Wednesday, 20 July 2011

Epsilon Breach Spam Run

The Epsilon Data Breach from a few months back certainly made headlines, but I haven't seen much in the way of spam activity that I could directly attribute to it. Until now.

From: Olga Sunday [mailto:SundayqyOhilga@hotmail.com]
Sent: 18 July 2011 17:31
To: Spam Victim
Subject: Spam Victim

Hello.
Don't miss unique employment opportunity.
The company is seeking for enthusiastic representative in United Kingdom to help us spread out our activity in the Europe area.
easy training available.
Superb income potential.

Conditions:
- 18+ age
- Only basic knowledge of Internet & computer.
- 2-3 free hours per day

Candidates must be smart and commerce motivated. Operate only few hours per day.
Everyone located in the United Kingdom can become our representative.
Thank you for your attention.

_______________________
Current News : honor rolls for monday, july , . 

At first glance it looks like a standard money mule spam, but there are two odd things. One is the "Subject" line which has the actual name of the spam victim. Not their email address, their real name.. more of this in a minute. The other odd thing is that the "From" address appears to be valid, and the email really has originated from Hotmail, presumably in some sort of auto-generated spamming account.

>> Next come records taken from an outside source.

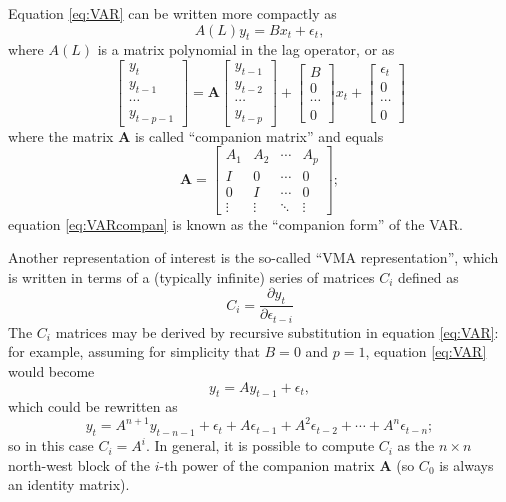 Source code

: Equation \eqref{eq:VAR} can be written more compactly as
\begin{equation}
  \label{eq:VARpoly}
  A(L) y_t = B x_t + \epsilon_t ,
\end{equation}
where $A(L)$ is a matrix polynomial in the lag operator, or as
\begin{equation}
  \label{eq:VARcompan}
  \left[\begin{array}{c} y_t \\ y_{t-1} \\ \cdots \\ y_{t-p-1} 
    \end{array} \right] = 
  \mathbf{A}
  \left[\begin{array}{c} y_{t-1} \\ y_{t-2} \\ \cdots \\ y_{t-p} 
    \end{array} \right] +
  \left[\begin{array}{c} B \\ 0 \\ \cdots \\ 0
    \end{array} \right] x_t +
  \left[\begin{array}{c} \epsilon_t \\ 0 \\ \cdots \\ 0 
    \end{array} \right]
\end{equation}
where the matrix $\mathbf{A}$ is called ``companion matrix'' and equals
\[
\mathbf{A} =
  \left[\begin{array}{ccccc} 
      A_1 & A_2 & \cdots & A_p \\ 
      I & 0 & \cdots & 0 \\ 
      0 & I & \cdots & 0 \\ 
      \vdots & \vdots & \ddots & \vdots
    \end{array} \right] ;
\]
equation \eqref{eq:VARcompan} is known as the ``companion form'' of
the VAR.

Another representation of interest is the so-called ``VMA
representation'', which is written in terms of a (typically infinite)
series of matrices $C_i$ defined as
\begin{equation}
  \label{eq:VMA}
  C_i = \frac{\partial y_t}{\partial \epsilon_{t-i}}
\end{equation}
The $C_i$ matrices may be derived by recursive substitution in
equation \eqref{eq:VAR}: for example, assuming for simplicity that
$B=0$ and $p=1$, equation \eqref{eq:VAR} would become
\[
  y_t = A y_{t-1} + \epsilon_t ,
\]
which could be rewritten as
\[
  y_t = A^{n+1} y_{t-n-1} + \epsilon_t + A \epsilon_{t-1} + A^2
  \epsilon_{t-2} + \cdots + A^n \epsilon_{t-n} ;
\]
so in this case $C_i = A^i$. In general, it is possible to compute
$C_i$ as the $n \times n$ north-west block of the $i$-th power of the
companion matrix $\mathbf{A}$ (so $C_0$ is always an identity matrix).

The inclusion of the recipient's name in the subject is the odd thing. In this case, I had a bunch of largely unrelated users in different countries with very similar email messages. So where had the names come from? Well, there were a couple of anomalies which gave a clue.. in two cases the "Subject" name was a family member, and not the actual recipient.

This narrowed down the possibilities, and it became apparent that the users had registered for something in the name of a family member, but using their own email account. And in one case that tied directly to a company which was a victim of the Epsilon data breach.

Looking over the other spam recipients, the majority were on the mailing list of Hilton Honors, Marriott Rewards, Marks and Spencer, Capital One or other Epsilon customers. Some didn't fit the pattern, but were connected with Pixmania, Plentyoffish.com and Play.com which were all hacked at about the same time. So perhaps the spammer's list is made up of data from more than one source.

Do I know for sure that this is connected with the Epsilon breach? No. But the inclusion of the family member's names indicates that they were harvested externally, the majority of users could be shown to have a connection to companies involved in the Epsilon breach, and the small number who couldn't seemed to be users of other breached companies.

This spam was very crude in its actual pitch. But I'm guessing that this will be the first of many more targeted spam/scam emails using this stolen data.